• WORK TO BE COMPLETED:
Copy each line from the entries that the word "footnotesize" appears in.

Saved entries
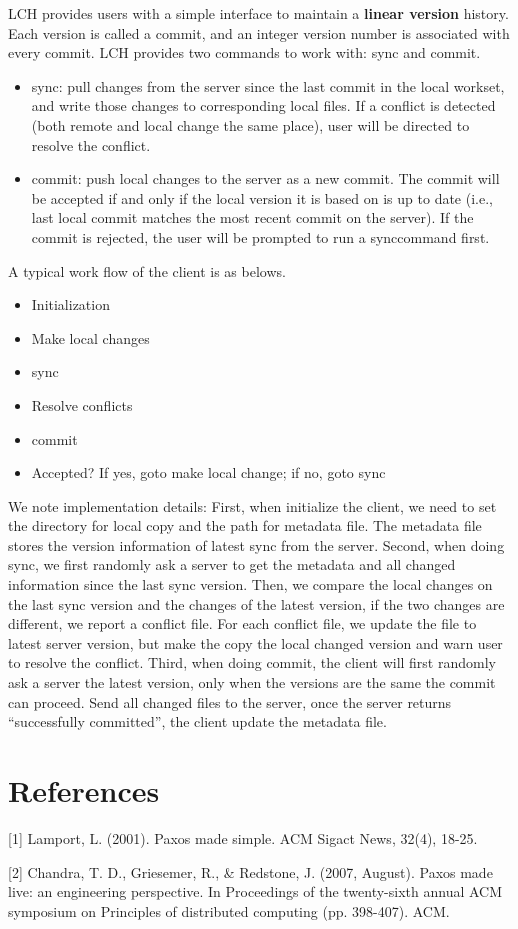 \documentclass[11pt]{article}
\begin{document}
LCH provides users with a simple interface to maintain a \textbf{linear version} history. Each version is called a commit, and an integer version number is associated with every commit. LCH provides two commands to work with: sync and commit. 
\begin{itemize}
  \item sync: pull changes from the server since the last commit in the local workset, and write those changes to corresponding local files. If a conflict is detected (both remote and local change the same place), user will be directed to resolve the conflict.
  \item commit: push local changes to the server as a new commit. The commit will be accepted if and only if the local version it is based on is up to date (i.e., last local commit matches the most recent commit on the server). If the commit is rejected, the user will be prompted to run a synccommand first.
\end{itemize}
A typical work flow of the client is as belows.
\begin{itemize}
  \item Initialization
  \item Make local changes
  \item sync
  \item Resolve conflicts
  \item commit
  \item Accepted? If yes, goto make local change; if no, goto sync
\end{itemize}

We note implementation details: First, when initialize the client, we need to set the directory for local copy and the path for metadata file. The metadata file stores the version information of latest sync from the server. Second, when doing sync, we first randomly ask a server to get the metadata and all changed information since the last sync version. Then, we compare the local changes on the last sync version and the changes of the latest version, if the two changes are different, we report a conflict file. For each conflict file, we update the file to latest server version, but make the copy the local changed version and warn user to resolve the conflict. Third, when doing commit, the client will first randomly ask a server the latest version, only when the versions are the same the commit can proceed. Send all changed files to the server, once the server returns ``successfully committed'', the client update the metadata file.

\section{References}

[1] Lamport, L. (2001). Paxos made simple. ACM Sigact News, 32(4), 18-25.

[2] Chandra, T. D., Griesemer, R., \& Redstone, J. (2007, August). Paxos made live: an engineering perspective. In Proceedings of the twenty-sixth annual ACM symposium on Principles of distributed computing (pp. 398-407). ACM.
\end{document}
* * *
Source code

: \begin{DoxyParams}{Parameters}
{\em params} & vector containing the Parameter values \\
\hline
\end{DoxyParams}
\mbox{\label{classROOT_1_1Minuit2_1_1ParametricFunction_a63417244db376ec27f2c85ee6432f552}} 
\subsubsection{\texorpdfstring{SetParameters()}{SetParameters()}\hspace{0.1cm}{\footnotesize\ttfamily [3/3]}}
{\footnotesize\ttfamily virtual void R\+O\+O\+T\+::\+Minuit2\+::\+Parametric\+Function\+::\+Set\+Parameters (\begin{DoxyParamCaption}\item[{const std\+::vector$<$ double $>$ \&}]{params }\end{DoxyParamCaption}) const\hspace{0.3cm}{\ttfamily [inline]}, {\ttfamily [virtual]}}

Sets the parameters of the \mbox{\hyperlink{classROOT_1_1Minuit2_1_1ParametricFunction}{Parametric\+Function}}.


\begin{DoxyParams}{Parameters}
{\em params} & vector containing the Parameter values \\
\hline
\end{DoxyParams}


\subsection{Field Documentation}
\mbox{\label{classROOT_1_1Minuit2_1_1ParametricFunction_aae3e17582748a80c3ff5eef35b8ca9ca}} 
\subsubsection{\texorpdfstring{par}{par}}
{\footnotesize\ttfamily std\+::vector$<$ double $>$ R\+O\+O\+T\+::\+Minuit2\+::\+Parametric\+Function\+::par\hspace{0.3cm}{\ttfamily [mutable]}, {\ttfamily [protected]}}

• REPLY TO THE EXERCISE:
\subsubsection{\texorpdfstring{SetParameters()}{SetParameters()}\hspace{0.1cm}{\footnotesize\ttfamily [3/3]}}
{\footnotesize\ttfamily virtual void R\+O\+O\+T\+::\+Minuit2\+::\+Parametric\+Function\+::\+Set\+Parameters (\begin{DoxyParamCaption}\item[{const std\+::vector$<$ double $>$ \&}]{params }\end{DoxyParamCaption}) const\hspace{0.3cm}{\ttfamily [inline]}, {\ttfamily [virtual]}}
{\footnotesize\ttfamily std\+::vector$<$ double $>$ R\+O\+O\+T\+::\+Minuit2\+::\+Parametric\+Function\+::par\hspace{0.3cm}{\ttfamily [mutable]}, {\ttfamily [protected]}}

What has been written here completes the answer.